Passion is the last thing on my mind, I assure you. But not this hero! Max, even after having been beaten to a pitiful pulp, says, “Honey, I’m not worried that you jumping on my broken ribs might puncture a lung. I needs me some Crumpets, now!” Catherine proceeds to give him the, uh, ride of his life, during which he sits up several times. Not an Abs of Steel crunch workout, precisely, but you get the idea. And he is unaware of the pain because he’s been anaesthetized by love!
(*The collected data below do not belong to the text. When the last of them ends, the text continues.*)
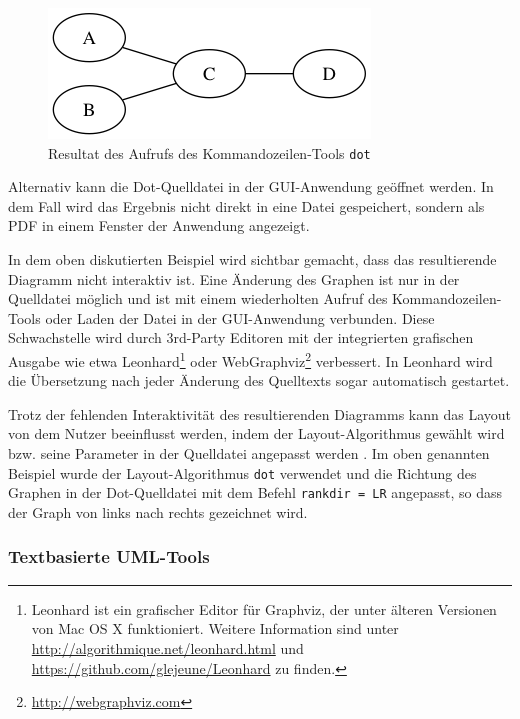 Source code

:

\begin{figure}[hbt]
    \centering
    \includegraphics[scale=0.75]{resources/graphviz-dot-example.png}
    \caption{Resultat des Aufrufs des Kommandozeilen-Tools \lstinline{dot}}
    \label{fig:graphviz-dot-example}
\end{figure}

Alternativ kann die Dot-Quelldatei in der GUI-Anwendung geöffnet werden. In dem Fall wird das Ergebnis nicht direkt in eine Datei gespeichert, sondern als PDF in einem Fenster der Anwendung angezeigt.

In dem oben diskutierten Beispiel wird sichtbar gemacht, dass das resultierende Diagramm nicht interaktiv ist. Eine Änderung des Graphen ist nur in der Quelldatei möglich und ist mit einem wiederholten Aufruf des Kommandozeilen-Tools oder Laden der Datei in der GUI-Anwendung verbunden. Diese Schwachstelle wird durch 3rd-Party Editoren mit der integrierten grafischen Ausgabe wie etwa Leonhard\footnote{Leonhard ist ein grafischer Editor für Graphviz, der unter älteren Versionen von Mac OS X funktioniert. Weitere Information sind unter \url{http://algorithmique.net/leonhard.html} und \url{https://github.com/glejeune/Leonhard} zu finden.} oder WebGraphviz\footnote{\url{http://webgraphviz.com}} verbessert. In Leonhard wird die Übersetzung nach jeder Änderung des Quelltexts sogar automatisch gestartet.

Trotz der fehlenden Interaktivität des resultierenden Diagramms kann das Layout von dem Nutzer beeinflusst werden, indem der Layout-Algorithmus gewählt wird bzw. seine Parameter in der Quelldatei angepasst werden \cite{NorthGansner14Dot-Manual}. Im oben genannten Beispiel wurde der Layout-Algorithmus \lstinline{dot} verwendet und die Richtung des Graphen in der Dot-Quelldatei mit dem Befehl \lstinline{rankdir = LR} angepasst, so dass der Graph von links nach rechts gezeichnet wird.

\subsubsection{Textbasierte UML-Tools}

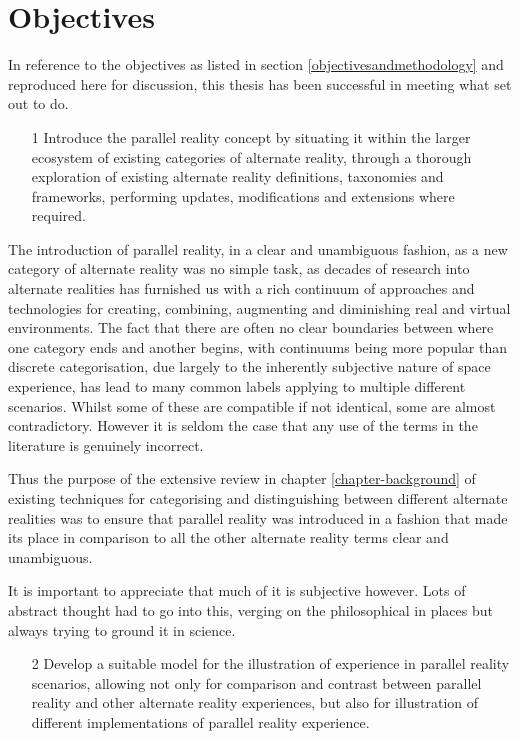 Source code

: 
\section{Objectives}

In reference to the objectives as listed in section \ref{objectivesandmethodology} and reproduced here for discussion, this thesis has been successful in meeting what set out to do.

\begin{enumerate}
	\item[1] Introduce the parallel reality concept by situating it within the larger ecosystem of existing categories of alternate reality, through a thorough exploration of existing alternate reality definitions, taxonomies and frameworks, performing updates, modifications and extensions where required.
\end{enumerate}

The introduction of parallel reality, in a clear and unambiguous fashion, as a new category of alternate reality was no simple task, as decades of research into alternate realities has furnished us with a rich continuum of approaches and technologies for creating, combining, augmenting and diminishing real and virtual environments. The fact that there are often no clear boundaries between where one category ends and another begins, with continuums being more popular than discrete categorisation, due largely to the inherently subjective nature of space experience, has lead to many common labels applying to multiple different scenarios. Whilst some of these are compatible if not identical, some are almost contradictory. However it is seldom the case that any use of the terms in the literature is genuinely incorrect.

Thus the purpose of the extensive review in chapter \ref{chapter-background} of existing techniques for categorising and distinguishing between different alternate realities was to ensure that parallel reality was introduced in a fashion that made its place in comparison to all the other alternate reality terms clear and unambiguous.

It is important to appreciate that much of it is subjective however. Lots of abstract thought had to go into this, verging on the philosophical in places but always trying to ground it in science.

\begin{enumerate}
	\item[2] Develop a suitable model for the illustration of experience in parallel reality scenarios, allowing not only for comparison and contrast between parallel reality and other alternate reality experiences, but also for illustration of different implementations of parallel reality experience.
\end{enumerate}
Come on. He wouldn’t be howling in ecstasy, he’d be howling in agony. I know romance heroes are stoic and strong, but I also know that most sick or injured men are total babies. You can’t convince me he wouldn’t be emitting the death rattle of the wildebeest and demanding that Lady Catherine go fetch him tea and painkillers. And keep the servants and his grandmother out. And tell his employer he’s not coming in. And fluff his pillow just so. And rearrange his blanket. And wipe his brow. And…

Romance Language

A word on our romance euphemisms: to keep this site as friendly as possible, (meaning your six-year-old walks up while you’re here and announces she can read that word!) we try to keep the terms for intimacy rather tame. A few examples:

Tea and Crumpets- This actually comes from one of Robyn’s husband’s geeky role-playing games. They had to find a kind way to say what pirates had with the lovely ladies of the towns they pillaged.

One With the Cosmos- the heroine’s Clairol Totally Organic Experience.

Sword of Love- you know what we’re talking about.

Oh My Protuberances- from Catherine Anderson’s Cherish. The heroine’s exclamation upon discovering two small parts of her body that stand at attention when stimulated or cold.

There will probably be others later on. Just use your imagination!